Moxie the robot that's the future of mental health
I stumbled upon Moxie the other day. For those who don’t know, Moxie is a robot toy designed to help children with social-emotional learning. Judging from the commercial, it’s pretty good. By pretty good I don’t mean it’s a good thing. No this is clearly a sign of the impending apocalypse. By good I mean, it seems to be actually be able to listen, respond, and make appropriate facial expressions. I want to take a few moments and discuss the coming robot revolution and it’s impact on the field of psychotherapy (talk about things I never thought I’d say). I’m not excited about it, but I don’t think we can deny that robots are our future. But to understand our future, first we have to take a look at our past.
Harry Harlow and the history of co-regulation
Harry Harlow is one of those psychologist we all learn about in psych 101 and promptly forget. He’s the monkey guy.
In 1958 Harlow conducted the famous Wire Mother experiment. He’d been raising monkeys for nearly two decades for other experiments and had discovered something strange. Many of the baby monkeys had become attached to cloth diapers.
In this study, Harlow took infant monkeys from their biological mothers and gave them two inanimate surrogate mothers: one was a simple construction of wire and wood, and the second was covered in foam rubber and soft terry cloth. The infants were assigned to one of two conditions. In the first, the wire mother had a milk bottle and the cloth mother did not; in the second, the cloth mother had the food while the wire mother had none.
In both conditions, Harlow found that the infant monkeys spent significantly more time with the terry cloth mother than they did with the wire mother. When only the wire mother had food, the babies came to the wire mother to feed and immediately returned to cling to the cloth surrogate.
What he’d discovered was the babies’ attachment to the mother was cue based. The softness of the surrogate was a cue for connection, safety, and love. It’s like the button was pushed and the babies brains were saying “wow, this is the real thing.”
But wait, there’s more:
Harlow’s work showed that infants also turned to inanimate surrogate mothers for comfort when they were faced with new and scary situations. When placed in a novel environment with a surrogate mother, infant monkeys would explore the area, run back to the surrogate mother when startled, and then venture out to explore again. Without a surrogate mother, the infants were paralyzed with fear, huddled in a ball sucking their thumbs. If an alarming noise-making toy was placed in the cage, an infant with a surrogate mother present would explore and attack the toy; without a surrogate mother, the infant would cower in fear.

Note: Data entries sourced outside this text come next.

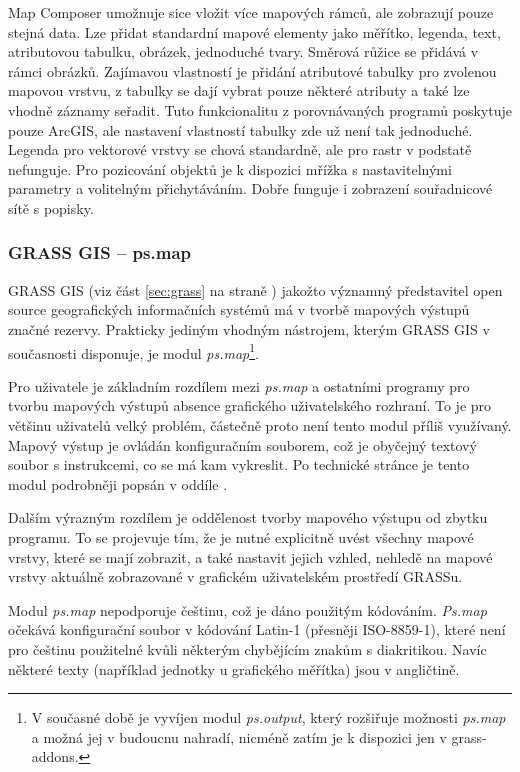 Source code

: \documentclass[a4paper,12pt,draft]{article}
\newcommand{\modul}[1]{\emph{#1}}
\begin{document}
Map Composer umožnuje sice vložit více mapových rámců, ale zobrazují pouze stejná data. Lze přidat standardní mapové elementy jako měřítko, legenda, text, atributovou tabulku, obrázek, jednoduché tvary. Směrová růžice se přidává v rámci obrázků. Zajímavou vlastností je přidání atributové tabulky pro zvolenou mapovou vrstvu, z tabulky se dají vybrat pouze některé atributy a také lze vhodně záznamy seřadit. Tuto funkcionalitu z porovnávaných programů poskytuje pouze ArcGIS, ale nastavení vlastností tabulky zde už není tak jednoduché. Legenda pro vektorové vrstvy se chová standardně, ale pro rastr v podstatě nefunguje. Pro pozicování objektů je k dispozici mřížka s nastavitelnými parametry a volitelným přichytáváním. Dobře funguje i zobrazení souřadnicové sítě s popisky.



\subsubsection{GRASS GIS -- ps.map}
\label{sec:porovnani:psmap}
GRASS GIS (viz část \ref{sec:grass} na straně \pageref{sec:grass}) jakožto významný představitel open source geografických informačních systémů má v tvorbě mapových výstupů značné rezervy. Prakticky jediným vhodným nástrojem, kterým GRASS GIS v současnosti disponuje, je modul \modul{ps.map}\footnote{V současné době je vyvíjen modul \modul{ps.output}, který rozšiřuje možnosti \modul{ps.map} a možná jej v budoucnu nahradí, nicméně zatím je k dispozici jen v grass-addons.}.

Pro uživatele je základním rozdílem mezi \modul{ps.map} a ostatními programy pro tvorbu mapových výstupů  absence grafického uživatelského rozhraní. To je pro většinu uživatelů velký problém, částečně proto není tento modul příliš využívaný. Mapový výstup je ovládán konfiguračním souborem, což je obyčejný textový soubor s instrukcemi, co se má kam vykreslit. Po technické stránce je tento modul podrobněji  popsán v oddíle .

Dalším výrazným rozdílem je oddělenost tvorby mapového výstupu od zbytku programu. To se projevuje tím, že je nutné explicitně uvést všechny mapové vrstvy, které se mají zobrazit, a také nastavit jejich vzhled, nehledě na mapové vrstvy aktuálně zobrazované  v grafickém uživatelském prostředí GRASSu.

Modul \modul{ps.map} nepodporuje češtinu, což je dáno použitým kódováním. \modul{Ps.map} očekává konfigurační soubor v kódování Latin-1 (přesněji ISO-8859-1), které není pro češtinu použitelné kvůli některým chybějícím znakům s diakritikou. Navíc některé texty (například jednotky u grafického měřítka) jsou v angličtině.
\end{document}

This is a process called co-regulation. When faced with big emotions the most healthy thing is to turn to our relationships. These monkeys were able to co-regulate with a surrogate.
Moxie the future of co-regulation
So what’s any of this have to do with Moxie?
If you watch the above video it’s pretty clear they are trying to have the robot co-regulate the kid. I used to think humans would never settle for a counterfeit experience from a machine. But history spins a different story. If we’re exposed to the right cues we will have the appropriate experience.
So what are the cues for human coregulation? A higher pitched melodic voice and lots of facial expression.
Moxie hits the right cues.
I’m not saying co-regulating with robots is a good thing. I’m saying it’s happening. People will buy Moxie, or whatever the next robot friend is, people will love it, and people will become genuinely attached to it. If a monkey can love a surrogate mother, a person can love a robot one.
So Moxie is innovative, but there’s something bigger going on here. Currently our society turns to therapists when we have troubles with social emotional learning. Schools deploy armies of psychologist, therapist, school counselors, aids and social workers to get kids the social emotional help they need. Unfortunately, the field of mental health has remained stagnant for 40 years.
Often times when a field is stagnant like ours is, the biggest innovation comes from an outside source. What this means is I expect companies like Moxie to unlock more about how change happens than I’d like to admit. The sort of innovation and improvements they will bring to our understanding of the therapeutic process will be staggering and awesome. Tech like Moxie are the future of mental health.